Debate sobre a implementação da telemedicina no Brasil

Enviada em 16/01/2022

“O bom médico trata as doenças, mas o grande médico trata o paciente”. Esse lema modernista, formulado por William Osler - ícone da medicina moderna - inspirou o modo de distinguir a verdadeira essência da medicina no mundo contemporâneo introduzidas através da disponibilidade de serviços à distância para o cuidado com a saúde.

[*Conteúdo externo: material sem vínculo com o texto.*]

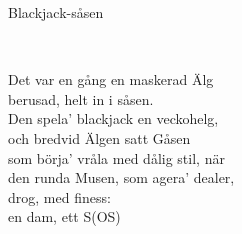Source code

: \begin{song}{Blackjack-såsen}
	
	
	\\
	
	
	Det var en gång en maskerad Älg\\
	berusad, helt in i såsen.\\
	Den spela’ blackjack en veckohelg,\\
	och bredvid Älgen satt Gåsen\\
	som börja’ vråla med dålig stil, när\\
	den runda Musen, som agera’ dealer,\\
	drog, med finess:\\
	en dam, ett S(OS)

	
\end{song}
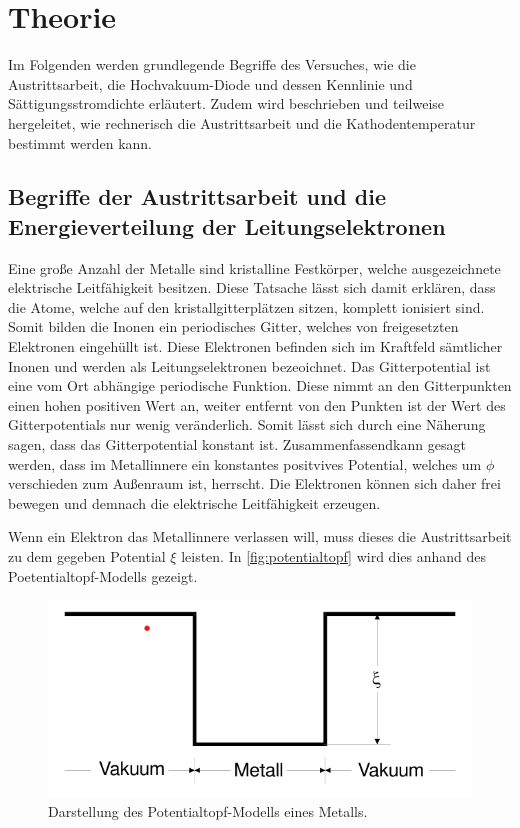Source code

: \section{Theorie}
\label{sec:theorie}

Im Folgenden werden grundlegende Begriffe des Versuches, wie die Austrittsarbeit, die Hochvakuum-Diode und dessen Kennlinie und Sättigungsstromdichte erläutert.
Zudem wird beschrieben und teilweise hergeleitet, wie rechnerisch die Austrittsarbeit und die Kathodentemperatur bestimmt werden kann.

\subsection{Begriffe der Austrittsarbeit und die Energieverteilung der Leitungselektronen}
\label{sec:Begriffe der Austrittsarbeit und die Energieverteilung der Leitungselektronen}

Eine große Anzahl der Metalle sind kristalline Festkörper, welche ausgezeichnete elektrische Leitfähigkeit besitzen.
Diese Tatsache lässt sich damit erklären, dass die Atome, welche auf den kristallgitterplätzen sitzen, komplett ionisiert sind.
Somit bilden die Inonen ein periodisches Gitter, welches von freigesetzten Elektronen eingehüllt ist.
Diese Elektronen befinden sich im Kraftfeld sämtlicher Inonen und werden als Leitungselektronen bezeoichnet.
Das Gitterpotential ist eine vom Ort abhängige periodische Funktion. Diese nimmt an den Gitterpunkten einen hohen positiven Wert an, weiter 
entfernt von den Punkten ist der Wert des Gitterpotentials nur wenig veränderlich. Somit lässt sich durch eine
Näherung sagen, dass das Gitterpotential konstant ist. Zusammenfassendkann gesagt werden, dass im Metallinnere ein konstantes 
positvives Potential, welches um $\phi$ verschieden zum Außenraum ist, herrscht. Die Elektronen können sich daher 
frei bewegen und demnach die elektrische Leitfähigkeit erzeugen.

Wenn ein Elektron das Metallinnere verlassen will, muss dieses die Austrittsarbeit zu dem gegeben Potential $\xi$ leisten.
In \autoref{fig:potentialtopf} wird dies anhand des Poetentialtopf-Modells gezeigt.
\begin{figure}[H]
    \centering
    \includegraphics[width=0.5\linewidth]{content/grafik/potential.png}
    \caption{Darstellung des Potentialtopf-Modells eines Metalls.\cite{elektron}}
    \label{fig:potentialtopf}
\end{figure}

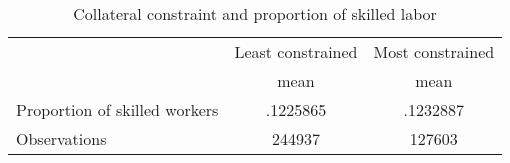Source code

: \begin{table}[htbp]\centering
\def\sym#1{\ifmmode^{#1}\else\(^{#1}\)\fi}
\caption{Collateral constraint and proportion of skilled labor}
\begin{tabular}{l*{2}{c}}
\toprule
                    &\multicolumn{1}{c}{Least constrained}&\multicolumn{1}{c}{Most constrained}\\
                    &        mean&        mean\\
\midrule
Proportion of skilled workers&    .1225865&    .1232887\\
\midrule
Observations        &      244937&      127603\\
\bottomrule
\end{tabular}
\end{table}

No entanto, o cenário desafiador vivenciado no Brasil representa uma antítese ao modo como se interage essa essência médica, uma vez que a implementação da telemedicina no Brasil - grande debate a ser enfrentado pela população - resulta na desordem e no retrocesso do desenvolvimento social. Desse modo, não só à falta de apoio estatal, como também à falta de abertura ao novo da população - reflexo do comodismo - solidificam tal mazela.

A princípio, é interessante pontuar que à falta de apoio estatal é uma das causas do problema no país. Isso porque, como afirmou Machado de Assis em seu livro, “O alienista”, a legislação é ineficaz, visto que, embora aparente ser completa na teoria subintende interesses políticos e ambiciosos por meio de críticas sociais e análise psicológicas das personagens datadas como loucas. Nesse sentido, imagina-se que a implementação da telemedicina no Brasil auxilia no manejo de acesso a consultas médicas diante do comodismo inerente ao âmbito social. No entanto, infelizmente, o Estado não atua em defesa do ponto de vista coletivo previsto socialmente, já que grande parte da sociedade ainda sofre com essa paridade. Esse sofrimento ocorre devido à falta de apoio estatal, bem como acesso à saúde dentre os meios de telecomunicações. Logo, é inadmissível a perpetuação dessa mazela em meio a sociedade.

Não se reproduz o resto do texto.